Stout and Johnson’s research also showed that the American League footed some of the bill for the construction of the new ballpark, giving further credence to the notion that the league was a “part owner” of the new franchise in New York. Finally, the commissioner’s lawyers directly advanced a legal argument asserting Johnson’s status as owner. In response to a lawsuit filed by the remnants of the Baltimore American League Baseball Club, which asked for a judge to place the team’s assets in receivership, the New York Times wrote, “Mr. Johnson’s attorney…claims that Mr. Johnson, as President of the American League, is continually acting not only as owner of the Baltimore club, but all other clubs of the American League.”
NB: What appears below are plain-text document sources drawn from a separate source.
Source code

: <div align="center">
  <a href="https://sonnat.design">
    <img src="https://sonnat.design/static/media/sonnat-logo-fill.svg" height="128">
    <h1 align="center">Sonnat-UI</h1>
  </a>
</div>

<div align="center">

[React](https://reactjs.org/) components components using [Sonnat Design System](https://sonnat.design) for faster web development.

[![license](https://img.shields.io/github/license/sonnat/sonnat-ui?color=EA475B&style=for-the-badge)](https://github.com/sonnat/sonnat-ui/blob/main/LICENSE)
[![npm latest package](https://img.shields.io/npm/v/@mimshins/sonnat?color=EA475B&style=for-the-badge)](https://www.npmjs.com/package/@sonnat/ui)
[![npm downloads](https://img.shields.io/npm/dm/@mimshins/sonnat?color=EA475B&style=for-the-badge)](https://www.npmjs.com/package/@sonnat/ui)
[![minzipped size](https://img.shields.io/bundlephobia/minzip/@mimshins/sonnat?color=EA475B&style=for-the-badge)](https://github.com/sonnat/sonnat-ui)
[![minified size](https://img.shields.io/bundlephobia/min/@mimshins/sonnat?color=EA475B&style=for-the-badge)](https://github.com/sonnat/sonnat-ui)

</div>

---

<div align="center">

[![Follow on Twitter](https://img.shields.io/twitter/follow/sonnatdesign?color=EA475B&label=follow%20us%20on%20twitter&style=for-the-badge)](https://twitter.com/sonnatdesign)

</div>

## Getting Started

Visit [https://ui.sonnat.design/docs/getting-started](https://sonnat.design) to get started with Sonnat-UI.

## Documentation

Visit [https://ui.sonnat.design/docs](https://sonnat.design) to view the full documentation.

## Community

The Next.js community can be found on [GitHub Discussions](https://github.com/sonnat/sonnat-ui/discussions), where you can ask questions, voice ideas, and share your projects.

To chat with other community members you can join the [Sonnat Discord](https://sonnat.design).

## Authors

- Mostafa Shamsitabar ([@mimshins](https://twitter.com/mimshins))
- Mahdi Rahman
Another argument in support of continuity centers on Johnson’s early intentions to move the Baltimore franchise to New York. After all, this was a long coveted move, not one borne out of the chaos that took place in the middle of 1902. Almost all historians agree that Johnson had been eyeing New York since the A.L. made itself into a “major league”, and there is also considerable evidence to suggest that the Orioles were the intended franchise that would be transferred. Just because McGraw’s pre-emptive shenanigans threw a monkey wrench into the plan by forcing Ban Johnson to assume control of the franchise doesn’t mean it wasn’t ear marked for New York from the beginning. Considering the prevailing belief that the Orioles were ticketed for the Big Apple, it’s no surprise that the $18,000 paid by the Tammany syndicate has been regularly described as sale of the Baltimore franchise, including, interestingly, by Thorn himself.
A case can definitely be made that extenuating circumstances led to the Baltimore Orioles and New York Highlanders becoming distinct business operations from a legal perspective. The Baltimore team was eventually placed in receivership, so none of the assets and obligations were transferred to the New York franchise. That’s pretty close to an open and shut case from a legal standpoint, but Johnson wasn’t fighting for the meager assets of the Orioles. His mission was to land a franchise in New York, with or without nominal ownership, meaning only one asset had real value: the right to operate as a franchise. This asset was retained by Johnson and eventually conferred to new owners. Had McGraw not instigated a coup, it’s likely that the transition would have preceded more smoothly and with legal blessing. That it did not shouldn’t erase the clear ties that bind the Baltimore Orioles of 1901 to 1902 to the Yankees of the present day.